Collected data
"""

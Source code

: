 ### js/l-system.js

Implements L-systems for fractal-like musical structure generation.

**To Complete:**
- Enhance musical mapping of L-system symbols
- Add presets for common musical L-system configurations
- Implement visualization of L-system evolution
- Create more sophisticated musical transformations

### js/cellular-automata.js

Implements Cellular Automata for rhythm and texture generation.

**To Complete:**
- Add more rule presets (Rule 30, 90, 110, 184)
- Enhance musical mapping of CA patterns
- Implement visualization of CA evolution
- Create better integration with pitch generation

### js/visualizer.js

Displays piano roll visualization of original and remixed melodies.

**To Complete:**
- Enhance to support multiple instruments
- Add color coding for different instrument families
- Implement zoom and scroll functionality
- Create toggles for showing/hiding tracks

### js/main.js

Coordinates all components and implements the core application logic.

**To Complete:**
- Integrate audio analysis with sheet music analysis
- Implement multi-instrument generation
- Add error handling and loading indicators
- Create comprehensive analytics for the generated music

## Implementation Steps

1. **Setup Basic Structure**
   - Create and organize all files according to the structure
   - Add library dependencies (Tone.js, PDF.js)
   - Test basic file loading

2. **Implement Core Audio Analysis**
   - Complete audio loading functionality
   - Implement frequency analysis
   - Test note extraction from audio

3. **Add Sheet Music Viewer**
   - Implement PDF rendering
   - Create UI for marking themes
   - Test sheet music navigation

"""

- **WHAT TO PRODUCE**
Retype the entries above exactly as they appear.

- **TASK RESPONSE**
Source code

: ### js/l-system.js

Implements L-systems for fractal-like musical structure generation.

**To Complete:**
- Enhance musical mapping of L-system symbols
- Add presets for common musical L-system configurations
- Implement visualization of L-system evolution
- Create more sophisticated musical transformations

### js/cellular-automata.js

Implements Cellular Automata for rhythm and texture generation.

**To Complete:**
- Add more rule presets (Rule 30, 90, 110, 184)
- Enhance musical mapping of CA patterns
- Implement visualization of CA evolution
- Create better integration with pitch generation

### js/visualizer.js

Displays piano roll visualization of original and remixed melodies.

**To Complete:**
- Enhance to support multiple instruments
- Add color coding for different instrument families
- Implement zoom and scroll functionality
- Create toggles for showing/hiding tracks

### js/main.js

Coordinates all components and implements the core application logic.

**To Complete:**
- Integrate audio analysis with sheet music analysis
- Implement multi-instrument generation
- Add error handling and loading indicators
- Create comprehensive analytics for the generated music

## Implementation Steps

1. **Setup Basic Structure**
   - Create and organize all files according to the structure
   - Add library dependencies (Tone.js, PDF.js)
   - Test basic file loading

2. **Implement Core Audio Analysis**
   - Complete audio loading functionality
   - Implement frequency analysis
   - Test note extraction from audio

3. **Add Sheet Music Viewer**
   - Implement PDF rendering
   - Create UI for marking themes
   - Test sheet music navigation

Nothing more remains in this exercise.